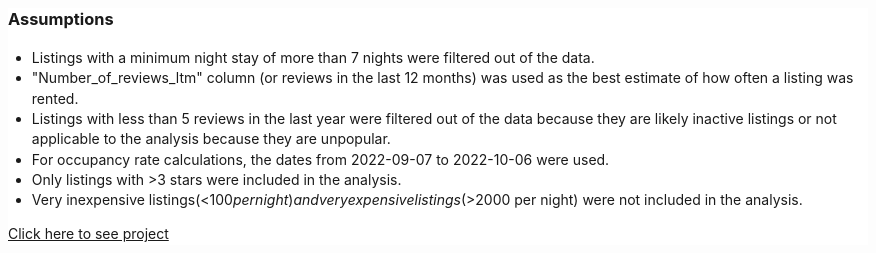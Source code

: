 ### Assumptions
* Listings with a minimum night stay of more than 7 nights were filtered out of the data. 		
* "Number_of_reviews_ltm" column (or reviews in the last 12 months) was used as the best estimate of how often a listing was rented.		
* Listings with less than 5 reviews in the last year were filtered out of the data because they are likely inactive listings or not applicable to the analysis because they are unpopular.
* For occupancy rate calculations, the dates from 2022-09-07 to 2022-10-06 were used. 		
* Only listings with >3 stars were included in the analysis.		
* Very inexpensive listings(<$100 per night) and very expensive listings (>$2000 per night) were not included in the analysis. 		

[Click here to see project](https://docs.google.com/spreadsheets/d/1Y_m3vb1Jl9VfJRB8rJD3gl-73kd3r_oFPLjjOoitZzM/edit?usp=sharing)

###

» Task to complete
Reply with the count alone: how many lines of the records contain the string "reviews"?

» Solved exercise
2